Dr. Esmaeilion’s concluding remarks were around the importance of seeking full justice; of having the black box examined. It is important that one not forget the tragedy that befell so many families as result of the plane crash. Yet, sadly notwithstanding the outcome of any possible litigation or black box examination, those who have departed have gone to that “undiscovered country from whose bourn no traveler returns.”  
The loss of so many promising lives, including those of Parisa and Reera, has touched me and so many others. The loss will be compounded in the event that it should be discovered that the downing of the plane had occurred not by error but on purpose. Yet, what I have come to see once more is that we grieve in different ways: some more in the closed quarters and the privacy of their homes more so than others; some in more exaggerated forms than others; some in more covert forms than others. What is clear is that the loss of so many lives on Flight 752 has turned into a collective grief: we are all mourning—in various degrees.
Our grief has brought us closer to each other, hopefully, in a way that will stretch beyond the hic et nunc that we are in. As we saw images of Parisa and Reera unfold during the ceremony, we bemoaned the loss of a happy family life and felt for all of those who have lost their loved ones in the plane crash.
We realize that in our world even a grey elephant, let alone a pink one, may soon disappear without being swallowed by a boa, in which case, it could have become the source of florid imagination (see Antoine Saint Exupéry’s Le Petit Prince). Yet, it is encouraged that we hold onto what is left of our imagination which will allow us to visualize an elephant as being pink and a rose as being green in the same fashion that James Joyce did as he recounts in A Portrait of the  Artist as a Young Man (1904). It is only through imagination that we will be able to engage in a defamiliarization that will turn our currently grey world into one which is endowed with colours and possibilities. It is also by virtue of imagination that the Italian conductor, Arturo Toscanini could imagine a Bolero more refined perhaps than the one that Ravel himself had composed.
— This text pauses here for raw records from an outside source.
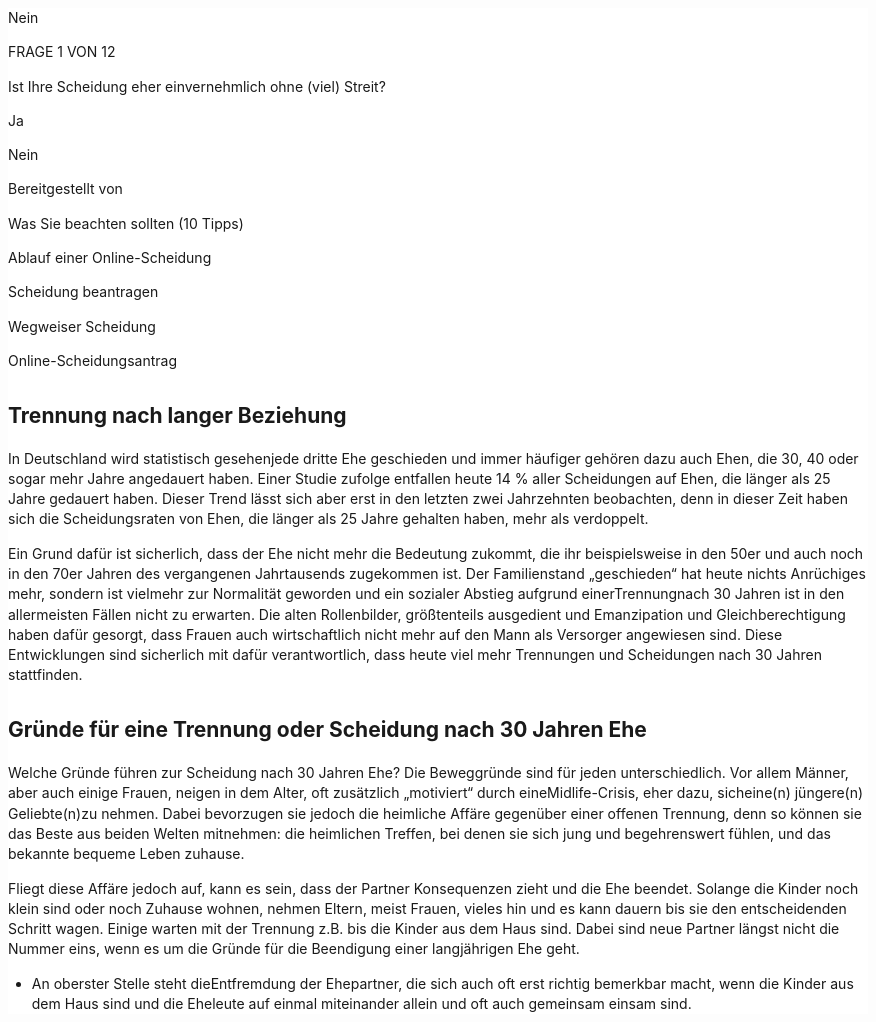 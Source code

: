 Nein

FRAGE 1 VON 12

Ist Ihre Scheidung eher einvernehmlich ohne (viel) Streit?

Ja

Nein

Bereitgestellt von

Was Sie beachten sollten (10 Tipps)

Ablauf einer Online-Scheidung

Scheidung beantragen

Wegweiser Scheidung

Online-Scheidungsantrag

## Trennung nach langer Beziehung

In Deutschland wird statistisch gesehenjede dritte Ehe geschieden und immer häufiger gehören dazu auch Ehen, die 30, 40 oder sogar mehr Jahre angedauert haben. Einer Studie zufolge entfallen heute 14 % aller Scheidungen auf Ehen, die länger als 25 Jahre gedauert haben. Dieser Trend lässt sich aber erst in den letzten zwei Jahrzehnten beobachten, denn in dieser Zeit haben sich die Scheidungsraten von Ehen, die länger als 25 Jahre gehalten haben, mehr als verdoppelt.

Ein Grund dafür ist sicherlich, dass der Ehe nicht mehr die Bedeutung zukommt, die ihr beispielsweise in den 50er und auch noch in den 70er Jahren des vergangenen Jahrtausends zugekommen ist. Der Familienstand „geschieden“ hat heute nichts Anrüchiges mehr, sondern ist vielmehr zur Normalität geworden und ein sozialer Abstieg aufgrund einerTrennungnach 30 Jahren ist in den allermeisten Fällen nicht zu erwarten. Die alten Rollenbilder, größtenteils ausgedient und Emanzipation und Gleichberechtigung haben dafür gesorgt, dass Frauen auch wirtschaftlich nicht mehr auf den Mann als Versorger angewiesen sind. Diese Entwicklungen sind sicherlich mit dafür verantwortlich, dass heute viel mehr Trennungen und Scheidungen nach 30 Jahren stattfinden.

## Gründe für eine Trennung oder Scheidung nach 30 Jahren Ehe

Welche Gründe führen zur Scheidung nach 30 Jahren Ehe? Die Beweggründe sind für jeden unterschiedlich. Vor allem Männer, aber auch einige Frauen, neigen in dem Alter, oft zusätzlich „motiviert“ durch eineMidlife-Crisis, eher dazu, sicheine(n) jüngere(n) Geliebte(n)zu nehmen. Dabei bevorzugen sie jedoch die heimliche Affäre gegenüber einer offenen Trennung, denn so können sie das Beste aus beiden Welten mitnehmen: die heimlichen Treffen, bei denen sie sich jung und begehrenswert fühlen, und das bekannte bequeme Leben zuhause.

Fliegt diese Affäre jedoch auf, kann es sein, dass der Partner Konsequenzen zieht und die Ehe beendet. Solange die Kinder noch klein sind oder noch Zuhause wohnen, nehmen Eltern, meist Frauen, vieles hin und es kann dauern bis sie den entscheidenden Schritt wagen. Einige warten mit der Trennung z.B. bis die Kinder aus dem Haus sind. Dabei sind neue Partner längst nicht die Nummer eins, wenn es um die Gründe für die Beendigung einer langjährigen Ehe geht.

- An oberster Stelle steht dieEntfremdung der Ehepartner, die sich auch oft erst richtig bemerkbar macht, wenn die Kinder aus dem Haus sind und die Eheleute auf einmal miteinander allein und oft auch gemeinsam einsam sind.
I am writing as we in North America are still going through a uniquely palindromic day as today (02022020). I remember having been fascinated by the palindromic, yet, otherwise ridiculous question of “Was it a car or a cat I saw?” as a child in a way that I am no more today. Nonetheless, I am hoping that our gathering together in such large numbers in honour of the lost lives of the passengers on the ill-fated 752 flight on this day has marked a momentous occasion beyond its commemorative significance.
Hamlet wishes to keep alive his quest for revenge, as he asserts: “And spur my dull revenge,” or later on, “O, from this time forth,/ My thoughts be bloody or be nothing worth!” (VI.vi). It is a noble thought, especially, when so many more beyond one’s own self are involved. Yet, let us hope that, that unlike in Hamlet, there will be no more blood baths and that sooner rather than later, the truth will out, as painful as it may be, for one would rather face a painful truth than a horrendous lie.